[WORK REQUIRED]
Nothing but the lines from the top of the data to the line holding "BTC can be seen" should be printed, word for word and both ends included; leave the pictures out.

___ PROVIDED INFORMATION ___

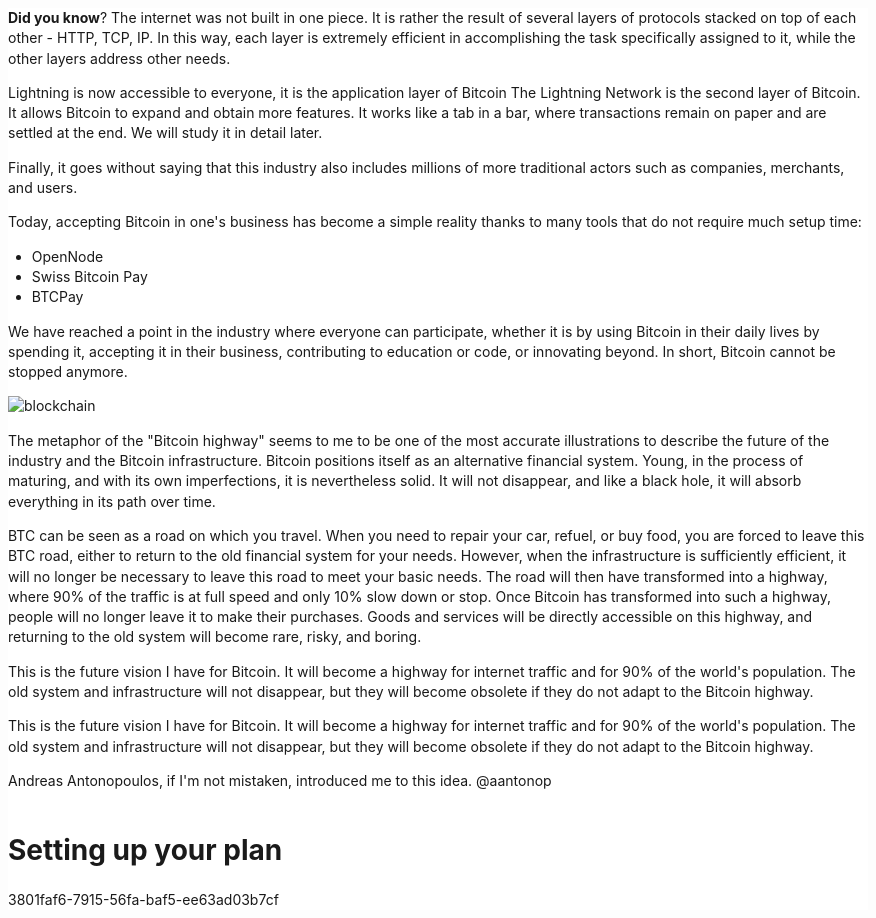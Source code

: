 **Did you know**? The internet was not built in one piece. It is rather the result of several layers of protocols stacked on top of each other - HTTP, TCP, IP. In this way, each layer is extremely efficient in accomplishing the task specifically assigned to it, while the other layers address other needs.

Lightning is now accessible to everyone, it is the application layer of Bitcoin
The Lightning Network is the second layer of Bitcoin. It allows Bitcoin to expand and obtain more features. It works like a tab in a bar, where transactions remain on paper and are settled at the end. We will study it in detail later.

Finally, it goes without saying that this industry also includes millions of more traditional actors such as companies, merchants, and users.

Today, accepting Bitcoin in one's business has become a simple reality thanks to many tools that do not require much setup time:

- OpenNode
- Swiss Bitcoin Pay
- BTCPay

We have reached a point in the industry where everyone can participate, whether it is by using Bitcoin in their daily lives by spending it, accepting it in their business, contributing to education or code, or innovating beyond. In short, Bitcoin cannot be stopped anymore.

![blockchain](assets/industrie/7.webp)

The metaphor of the "Bitcoin highway" seems to me to be one of the most accurate illustrations to describe the future of the industry and the Bitcoin infrastructure. Bitcoin positions itself as an alternative financial system. Young, in the process of maturing, and with its own imperfections, it is nevertheless solid. It will not disappear, and like a black hole, it will absorb everything in its path over time.

BTC can be seen as a road on which you travel. When you need to repair your car, refuel, or buy food, you are forced to leave this BTC road, either to return to the old financial system for your needs.
However, when the infrastructure is sufficiently efficient, it will no longer be necessary to leave this road to meet your basic needs. The road will then have transformed into a highway, where 90% of the traffic is at full speed and only 10% slow down or stop. Once Bitcoin has transformed into such a highway, people will no longer leave it to make their purchases. Goods and services will be directly accessible on this highway, and returning to the old system will become rare, risky, and boring.

This is the future vision I have for Bitcoin. It will become a highway for internet traffic and for 90% of the world's population. The old system and infrastructure will not disappear, but they will become obsolete if they do not adapt to the Bitcoin highway.

This is the future vision I have for Bitcoin. It will become a highway for internet traffic and for 90% of the world's population. The old system and infrastructure will not disappear, but they will become obsolete if they do not adapt to the Bitcoin highway.

Andreas Antonopoulos, if I'm not mistaken, introduced me to this idea. @aantonop

# Setting up your plan
<partId>3801faf6-7915-56fa-baf5-ee63ad03b7cf</partId>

___

[RESULT BELOW]
Source code

: **Did you know**? The internet was not built in one piece. It is rather the result of several layers of protocols stacked on top of each other - HTTP, TCP, IP. In this way, each layer is extremely efficient in accomplishing the task specifically assigned to it, while the other layers address other needs.

Lightning is now accessible to everyone, it is the application layer of Bitcoin
The Lightning Network is the second layer of Bitcoin. It allows Bitcoin to expand and obtain more features. It works like a tab in a bar, where transactions remain on paper and are settled at the end. We will study it in detail later.

Finally, it goes without saying that this industry also includes millions of more traditional actors such as companies, merchants, and users.

Today, accepting Bitcoin in one's business has become a simple reality thanks to many tools that do not require much setup time:

- OpenNode
- Swiss Bitcoin Pay
- BTCPay

We have reached a point in the industry where everyone can participate, whether it is by using Bitcoin in their daily lives by spending it, accepting it in their business, contributing to education or code, or innovating beyond. In short, Bitcoin cannot be stopped anymore.

![blockchain](assets/industrie/7.webp)

The metaphor of the "Bitcoin highway" seems to me to be one of the most accurate illustrations to describe the future of the industry and the Bitcoin infrastructure. Bitcoin positions itself as an alternative financial system. Young, in the process of maturing, and with its own imperfections, it is nevertheless solid. It will not disappear, and like a black hole, it will absorb everything in its path over time.

BTC can be seen as a road on which you travel. When you need to repair your car, refuel, or buy food, you are forced to leave this BTC road, either to return to the old financial system for your needs.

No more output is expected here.